Kay Daly, the director of financial management and assurance at the Government Accountability Office, said this is one way to prevent improper payments or detect them once they have been issues through data matching.

CMS is using several of these tools already. Mills said the agency does data matching with SSA, IRS and the private insurers. CMS issues billing reports so providers can compare themselves to others to see if they are doing something wrong.

“We are implementing electronic health records which hopefully will help the cause in improper payments in terms of poor documentation,” he said. “We do extensive editing of claims.”

Mills said CMS also is a leader in using recovery audits. Under a pilot program, CMS recovered more than $1 billion in improper payments. CMS ran tested this concept in 2009 with three states and is now expanding it to all 50 using recovery audit contractors to uncover improper payments. In the three-state pilot, OMB states CMS recovered through the contractors about $900 million over three years.

OMB controller Danny Werfel has said that the administration expects to recover more than $2 billion from the expansion of the program.

Mills said agencies should be careful as they use recovery auditors because they need to strike a balance.

“This is a very salacious topic among medical providers because the auditors to a large extent are going out and second guessing or saying ‘I don’t agree with your decision to provide this or this is not appropriate,'” Mills said. “The providers have a lot of angst about recovery auditors. We have a balancing act about recovering mistaken payments as well as ensuring accuracy of the decision making.

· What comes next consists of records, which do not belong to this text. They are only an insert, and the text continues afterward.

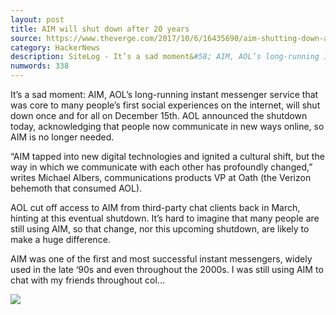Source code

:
 ```yaml
---
layout: post
title: AIM will shut down after 20 years
source: https://www.theverge.com/2017/10/6/16435690/aim-shutting-down-after-20-years-aol-instant-messenger
category: HackerNews
description: SiteLog - It’s a sad moment&#58; AIM, AOL’s long-running instant messenger service that was core to many people’s first social experiences on the internet, will shut down once and for all on December 15th. AOL...
numwords: 338
---
```


It’s a sad moment: AIM, AOL’s long-running instant messenger service that was core to many people’s first social experiences on the internet, will shut down once and for all on December 15th. AOL announced the shutdown today, acknowledging that people now communicate in new ways online, so AIM is no longer needed.

“AIM tapped into new digital technologies and ignited a cultural shift, but the way in which we communicate with each other has profoundly changed,” writes Michael Albers, communications products VP at Oath (the Verizon behemoth that consumed AOL).

AOL cut off access to AIM from third-party chat clients back in March, hinting at this eventual shutdown. It’s hard to imagine that many people are still using AIM, so that change, nor this upcoming shutdown, are likely to make a huge difference.

AIM was one of the first and most successful instant messengers, widely used in the late ‘90s and even throughout the 2000s. I was still using AIM to chat with my friends throughout col...

![](https://cdn0.vox-cdn.com/thumbor/KV4BtqsztjfW0GMR59H5lPVYCcs=/0x19:998x542/fit-in/1200x630/cdn0.vox-cdn.com/uploads/chorus_asset/file/9405823/Screen_Shot_2017_10_06_at_10.06.22_AM.png)
<!--description-->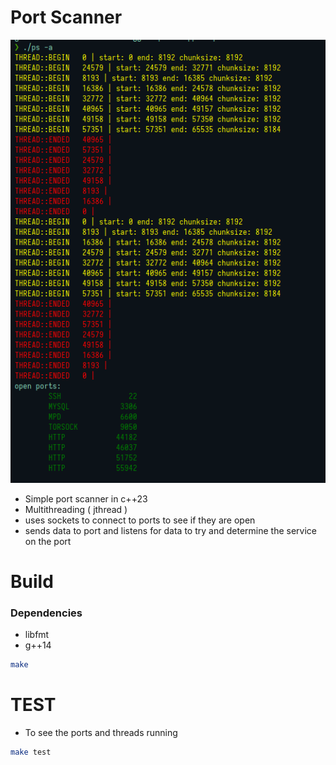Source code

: # Port Scanner

![test_image](./.test.png)

- Simple port scanner in c++23
- Multithreading ( jthread )
- uses sockets to connect to ports to see if they are open
- sends data to port and listens for data to try and determine the service on the port

# Build

### Dependencies

- libfmt
- g++14

```sh
make
```

# TEST

- To see the ports and threads running

```sh
make test
```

We’ve implemented a lot of steps to ensure their actions are appropriate.”

A recent GAO report also highlighted several steps CMS could take to improve its error rate.

  • Strengthening provider enrollment standards and procedures;
  • Improving prepayment review of claims;
  • Focusing postpayment claims review on most vulnerable areas;
  • Improving oversight of contractors;
  • Developing a robust process for addressing identified vulnerabilities.

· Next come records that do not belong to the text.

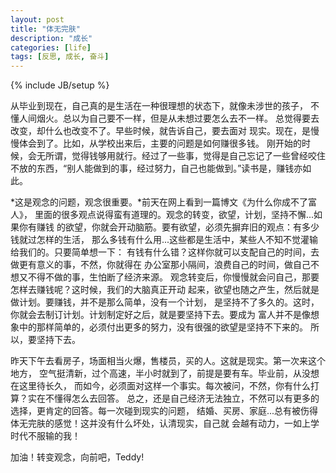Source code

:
 ```yaml
---
layout: post
title: "体无完肤"
description: "成长"
categories: [life]
tags: [反思, 成长, 奋斗]
---
```

{% include JB/setup %}

从毕业到现在，自己真的是生活在一种很理想的状态下，就像未涉世的孩子，
不懂人间烟火。总以为自己要不一样，但是从未想过要怎么去不一样。
总觉得要去改变，却什么也改变不了。早些时候，就告诉自己，要去面对
现实。现在，是慢慢体会到了。比如，从学校出来后，主要的问题是如何赚很多钱。
刚开始的时候，会无所谓，觉得钱够用就行。经过了一些事，觉得是自己忘记了一些曾经咬住
不放的东西，“别人能做到的事，经过努力，自己也能做到。”读书是，赚钱亦如此。

*这是观念的问题，观念很重要。*前天在网上看到一篇博文《为什么你成不了富人》，
里面的很多观点说得蛮有道理的。观念的转变，欲望，计划，坚持不懈...如果你有赚钱
的欲望，你就会开动脑筋。要有欲望，必须先摒弃旧的观点：有多少钱就过怎样的生活，
那么多钱有什么用...这些都是生活中，某些人不知不觉灌输给我们的。只要简单想一下：
有钱有什么错？这样你就可以支配自己的时间，去做更有意义的事，不然，你就得在
办公室那小隔间，浪费自己的时间，做自己不想又不得不做的事，生怕断了经济来源。
观念转变后，你慢慢就会问自己，那要怎样去赚钱呢？这时候，我们的大脑真正开动
起来，欲望也随之产生，然后就是做计划。要赚钱，并不是那么简单，没有一个计划，
是坚持不了多久的。这时，你就会去制订计划。计划制定好之后，就是要坚持下去。要成为
富人并不是像想象中的那样简单的，必须付出更多的努力，没有很强的欲望是坚持不下来的。
所以，要坚持下去。

昨天下午去看房子，场面相当火爆，售楼员，买的人。这就是现实。第一次来这个地方，
空气挺清新，过个高速，半小时就到了，前提是要有车。毕业前，从没想在这里待长久，
而如今，必须面对这样一个事实。每次被问，不然，你有什么打算？实在不懂得怎么去回答。
总之，还是自己经济无法独立，不然可以有更多的选择，更肯定的回答。每一次碰到现实的问题，
结婚、买房、家庭...总有被伤得体无完肤的感觉！这并没有什么坏处，认清现实，自己就
会越有动力，一如上学时代不服输的我！

加油！转变观念，向前吧，Teddy!


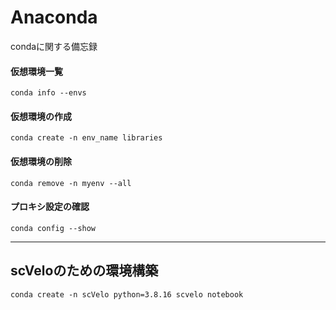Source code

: # Anaconda
condaに関する備忘録


#### 仮想環境一覧
```
conda info --envs
```
#### 仮想環境の作成
```
conda create -n env_name libraries
```
#### 仮想環境の削除
```
conda remove -n myenv --all
```

#### プロキシ設定の確認
```
conda config --show
```


-----------------
## scVeloのための環境構築
```
conda create -n scVelo python=3.8.16 scvelo notebook
```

The Department of Housing and Urban Development has been successful in reducing its error rate. In 2000, HUD sent out improper payments 17 percent of the time.

David Sidari, HUD’s deputy CFO, said the agency’s error rate is down to three percent and it cleared up 36 material weaknesses in its financial management system.

He said over the last decade HUD made major changes including reorganizing the departments, centralizing the support functions and consolidated offices in the field.

“We tried to simplify our processes as opposed to making them more complicated,” he said. “We found that simplification helped our controls because people understood better where they were in the whole process and were able to better understand where they fit in performing those controls.” HUD also spent more money on training and rewrote their policies and procedures to improve internal controls.

But the key, Sidari said, was involving the program people in this effort.

“It wasn’t something finance could go off and do or just the IG or just a little task force, the entire agency was involved in the change,” Sidari said. “Once they got the entire organization involved and once the program offices were engaged in making the change that is when they really got traction and started to move forward.”

Other agencies also are making progress. Daly said HHS’s Head Start program reduced its improper payments by 1.3 percent, or $90 million in 2010. Additionally, the Agriculture Department’s Marketing Assistance Loan program reduced its error rate by 1.75 percent, or $50 million last year.

Daly added that OMB will issue more guidance around improper payments in the coming months to implement the Improper Payments Elimination and Recovery Act signed in to law last June.